Dengan menyimak beberapa kriteria yuridis tentang pembedahan sistem/tradisi
hukum sebagaimana dimaksud di atas, serta sejarah perkembangan sistem/tradisi
hukum di dunia seperti, Sistem Hukum Eropa Kontinental, Anglo Saxon,
Sosialis, Kedaerahan dan agama.
Menyimak pada pembagian ke lima tradisi hukum ini dapat digambarkan bahwa
hanya ada dua tradisi hukum yang paling di akui dan berlaku di berbagai negara
di dunia seperti Tradisi hukum Eropa Kontinental dengan Anglo Saxon,
namun hal ini tidak berarti bahwa dengan pemberlakuan kedua tradisi hukum
dimaksud menghilangkan atau mengeliminasi dan membatasi ketiga tradisi hukum
lainnya. karena ketiga tradisi hukum tersebut masih tetap diakui di
negara-negara penganut namun tidak mempunyai pengaruh yang lebih luas seperti
tradisi hukum Eropa Kontinental dan Anglo Saxon.
C.
Tinjaun
Historis Tentang Kelima Tradisi Hukum
Dalam kajian ini sengaja di kedepankan sejarah kelima tradisi hukum yang
ada di dunia untuk di bahas secara lebih komprehensif;
- Tradisi
Hukum Eropa Kontinental; merupakan tradisi hukum
tertua yang lahir pada tahun 450 sebelum masehi dimana paling banyak
berpengaruh di seluruh dunia, dan tradisi hukum ini mengambil sebagai
dasarnya adalah Hukum Romawi; yang di anut oleh Perancis dan sebagaian
besar negara eropa bekas negara jajahannya seperti; Spanyol, Italia,
Belanda, Portugal dan beberapa negara di Asia misalnya Indonesia dan Timor
Leste. (Sebagian Negara Skandinavia)
Dalam
Implementasi hukumnya selalu mengunakan dan mengandalkan kitab undang-undang
(CODE) sebagai dasar hukum utamanya. karena mengunakan undang-undang sebagai
sumber hukum utamanya maka sistem hukum romawi sangat mengandalkan unsur-unsur
logis dan sistematika berfikir seprti yang di ungkapkan oleh D’ Aguesseau bahwa
roma di atur oleh akal pikiran dan tidak lagi di atur oleh penguasa. “Rome
was rulling by her reason, having ceased to rule by her outhority”
- Tradisi
hukum Anglo Saxon atau disebut juga dengan “Common law”

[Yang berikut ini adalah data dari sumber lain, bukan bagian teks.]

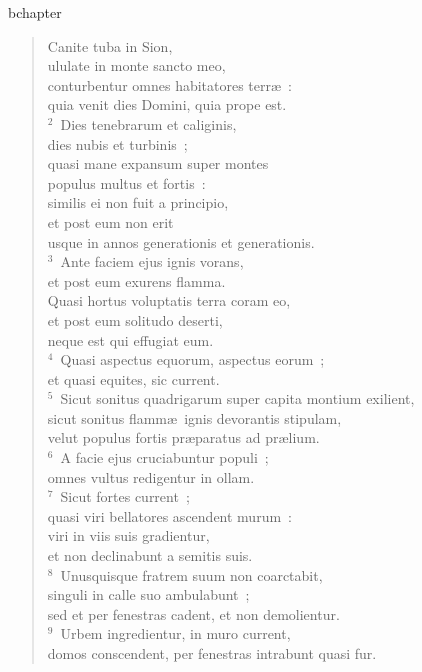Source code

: bchapter\begin{verse}\vspace{-19pt}Canite tuba in Sion,\\ ululate in monte sancto meo,\\ conturbentur omnes habitatores terr\ae~:\\ quia venit dies Domini, quia prope est.\\
${}^{2}$~Dies tenebrarum et caliginis,\\ dies nubis et turbinis~;\\ quasi mane expansum super montes\\ populus multus et fortis~:\\ similis ei non fuit a principio,\\ et post eum non erit\\ usque in annos generationis et generationis.\\
${}^{3}$~Ante faciem ejus ignis vorans,\\ et post eum exurens flamma.\\ Quasi hortus voluptatis terra coram eo,\\ et post eum solitudo deserti,\\ neque est qui effugiat eum.\\
${}^{4}$~Quasi aspectus equorum, aspectus eorum~;\\ et quasi equites, sic current.\\
${}^{5}$~Sicut sonitus quadrigarum super capita montium exilient,\\ sicut sonitus flamm\ae\ ignis devorantis stipulam,\\ velut populus fortis pr\ae paratus ad pr\ae lium.\\
${}^{6}$~A facie ejus cruciabuntur populi~;\\ omnes vultus redigentur in ollam.\\
${}^{7}$~Sicut fortes current~;\\ quasi viri bellatores ascendent murum~:\\ viri in viis suis gradientur,\\ et non declinabunt a semitis suis.\\
${}^{8}$~Unusquisque fratrem suum non coarctabit,\\ singuli in calle suo ambulabunt~;\\ sed et per fenestras cadent, et non demolientur.\\
${}^{9}$~Urbem ingredientur, in muro current,\\ domos conscendent, per fenestras intrabunt quasi fur.\\

\end{verse}
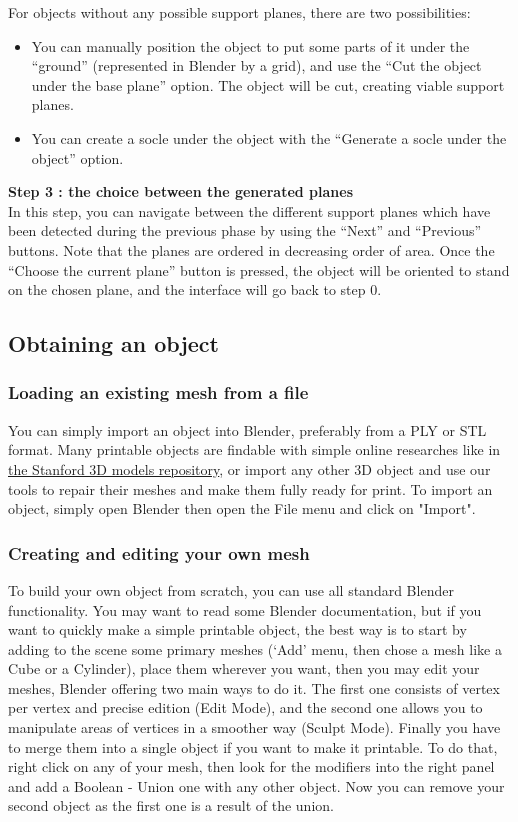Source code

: \documentclass{article}
\begin{document}
For objects without any possible support planes, there are two possibilities:
\begin{itemize}
\item You can manually position the object to put some parts of it under the ``ground'' (represented in Blender by a grid), and use the ``Cut the object under the base plane'' option. The object will be cut, creating viable support planes.
\item You can create a socle under the object with the ``Generate a socle under the object'' option.
\end{itemize}

\textbf{Step 3 : the choice between the generated planes}\\ 

In this step, you can navigate between the different support planes which have been detected during the previous phase by using the ``Next'' and ``Previous'' buttons. Note that the planes are ordered in decreasing order of area. Once the ``Choose the current plane'' button is pressed, the object will be oriented to stand on the chosen plane, and the interface will go back to step 0.

\subsection{Obtaining an object}

\subsubsection{Loading an existing mesh from a file}

You can simply import an object into Blender, preferably from a PLY or STL format. Many printable objects are findable with simple online researches like in \href{http://graphics.stanford.edu/data/3Dscanrep/}{the Stanford 3D models repository}, or import any other 3D object and use our tools to repair their meshes and make them fully ready for print.
To import an object, simply open Blender then open the File menu and click on "Import".

\subsubsection{Creating and editing your own mesh}

To build your own object from scratch, you can use all standard Blender functionality. You may want to read some Blender documentation, but if you want to quickly make a simple printable object, the best way is to start by adding to the scene some primary meshes (`Add' menu, then chose a mesh like a Cube or a Cylinder), place them wherever you want, then you may edit your meshes, Blender offering two main ways to do it. The first one consists of vertex per vertex and precise edition (Edit Mode), and the second one allows you to manipulate areas of vertices in a smoother way (Sculpt Mode). Finally you have to merge them into a single object if you want to make it printable. To do that, right click on any of your mesh, then look for the modifiers into the right panel and add a Boolean - Union one with any other object. Now you can remove your second object as the first one is a result of the union.
\end{document}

atau anglo Amerika, lahir pada tahun 1066 masehi yakni masa the Norman
Quenqist berasal dari hukum inggris, tradisi hukum ini juga
berlaku di beberapa negara bekas jajahan inggris seperti, Amerika,
Australia, India, Malaysia dan Singgapore.
tradisi
hukum anglo saxon ini , mengandalkan Yurisprudensi, sebagai sumber hukum
utamanya sehingga dalil-dalilnya bergerak dari kasus-kasus yang nyata dalam
masyarakat.
- Tradisi
Hukum Sosialis, merupakan tradisi hukum yang paling mudah di
dunia yang lahir sejak revolusi Bolchevick di Rusia, pada awal abad ke
(XX) pada tahun 1917, karena itu sistem hukum ini banyak di anut oleh
negara-negara yang berhaluan komunis atau sosialis, seperti; Rusia dan
negara-negara pecahan Uni soviet, Cina, Cuba dan lain-lain.
Dasar dari
tradisi hukum sosialis ini adalah tradisi hukum Eropa kontinental dan hukum
adat di negara masing-masing yang kemudian di pengarihi oleh ideologi Komunis.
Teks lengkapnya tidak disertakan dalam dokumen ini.